County in South Dakota, United States

Brown County is a county in the U.S. state of South Dakota. As of the 2020 census, the population was 38,301, making it the fourth most populous county in South Dakota, and was estimated to be 37,561 in 2025. Its county seat is Aberdeen. The county is named for Alfred Brown, of Hutchinson County, South Dakota, a Dakota Territory legislator in 1879.

Brown County is part of the Aberdeen, SD Micropolitan Statistical Area.

==Geography==
Brown County lies on the north side of South Dakota. Its north boundary line abuts the south boundary line of the state of North Dakota. The James River flows south-southwest through the county; its entry point into neighboring Spink County marks Brown County's lowest elevation: 1,266 ft ASL. The terrain of Brown County consists of rolling terrain, sloping to the south and east, largely devoted to agriculture.

According to the United States Census Bureau, the county has a total area of 1730.951 sqmi, of which 1713.030 sqmi is land and 17.921 sqmi (1.0%) is water. It is the 13th largest county in South Dakota by total area.

===Major highways===

- U.S. Highway 12
- U.S. Highway 281
- South Dakota Highway 10
- South Dakota Highway 37

===Adjacent counties===

- Dickey County, North Dakota – north
- Sargent County, North Dakota – northeast
- Marshall County – east
- Day County – southeast
- Spink County – south
- Faulk County – southwest
- Edmunds County – southwest
- McPherson County – northwest

===Protected areas===
- Bodi State Game Production Area (part)
- Casanova State Game Production Area
- Columbia State Game Production Area
- Cutler State Game Production Area
- Diagonal Trees State Game Production Area
- Elm Creek State Game Production Area (part)
- Erickson State Game Production Area
- Hansen Preserve State Game Production Area
- Hart Quarter State Game Production Area
- Hecla State Game Production Area
- Jilek-Dahme State Game Production Area
- Pigors Lake State Game Production Area
- Putney Slough State Game Production Area
- Putney State Game Production Area
- Renziehausen Slough State Game Bird Refuge
- Renziehausen State Game Production Area (part)
- Richmond Dam State Game Production Area
- Richmond Lake State Recreation Area
- Richmond State Lakeside Use Area
- Sand Lake National Wildlife Refuge
- Zabrasha State Game Production Area

==Demographics==

As of the third quarter of 2024, the median home value in Brown County was $221,040.

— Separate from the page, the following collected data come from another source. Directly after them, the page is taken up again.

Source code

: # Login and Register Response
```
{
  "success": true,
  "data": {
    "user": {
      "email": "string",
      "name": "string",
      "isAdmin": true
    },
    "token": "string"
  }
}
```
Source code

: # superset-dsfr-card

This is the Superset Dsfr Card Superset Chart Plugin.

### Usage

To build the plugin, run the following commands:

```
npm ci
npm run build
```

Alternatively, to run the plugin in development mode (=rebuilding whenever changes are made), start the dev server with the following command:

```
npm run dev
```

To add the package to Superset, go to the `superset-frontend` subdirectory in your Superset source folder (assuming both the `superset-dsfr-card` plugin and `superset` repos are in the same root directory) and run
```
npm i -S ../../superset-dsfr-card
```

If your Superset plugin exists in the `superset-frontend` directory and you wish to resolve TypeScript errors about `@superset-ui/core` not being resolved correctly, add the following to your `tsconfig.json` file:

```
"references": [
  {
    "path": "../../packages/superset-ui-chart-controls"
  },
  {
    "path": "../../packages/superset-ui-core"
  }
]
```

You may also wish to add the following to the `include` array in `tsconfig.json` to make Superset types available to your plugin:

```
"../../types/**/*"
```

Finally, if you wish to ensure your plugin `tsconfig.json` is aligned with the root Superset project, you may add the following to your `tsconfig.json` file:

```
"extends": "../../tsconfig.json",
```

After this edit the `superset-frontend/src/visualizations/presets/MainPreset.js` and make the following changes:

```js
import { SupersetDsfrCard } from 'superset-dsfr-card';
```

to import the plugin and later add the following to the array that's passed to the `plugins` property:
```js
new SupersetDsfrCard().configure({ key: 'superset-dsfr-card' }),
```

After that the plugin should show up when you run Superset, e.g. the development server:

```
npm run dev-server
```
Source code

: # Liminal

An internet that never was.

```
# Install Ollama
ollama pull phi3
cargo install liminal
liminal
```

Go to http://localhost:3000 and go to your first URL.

As of the 2023 American Community Survey, there are 16,364 estimated households in Brown County with an average of 2.26 persons per household. The county has a median household income of $70,239. Approximately 10.0% of the county's population lives at or below the poverty line. Brown County has an estimated 70.0% employment rate, with 33.2% of the population holding a bachelor's degree or higher and 93.7% holding a high school diploma.

The top five reported ancestries (people were allowed to report up to two ancestries, thus the figures will generally add to more than 100%) were English (93.8%), Spanish (2.7%), Indo-European (1.0%), Asian and Pacific Islander (2.1%), and Other (0.5%).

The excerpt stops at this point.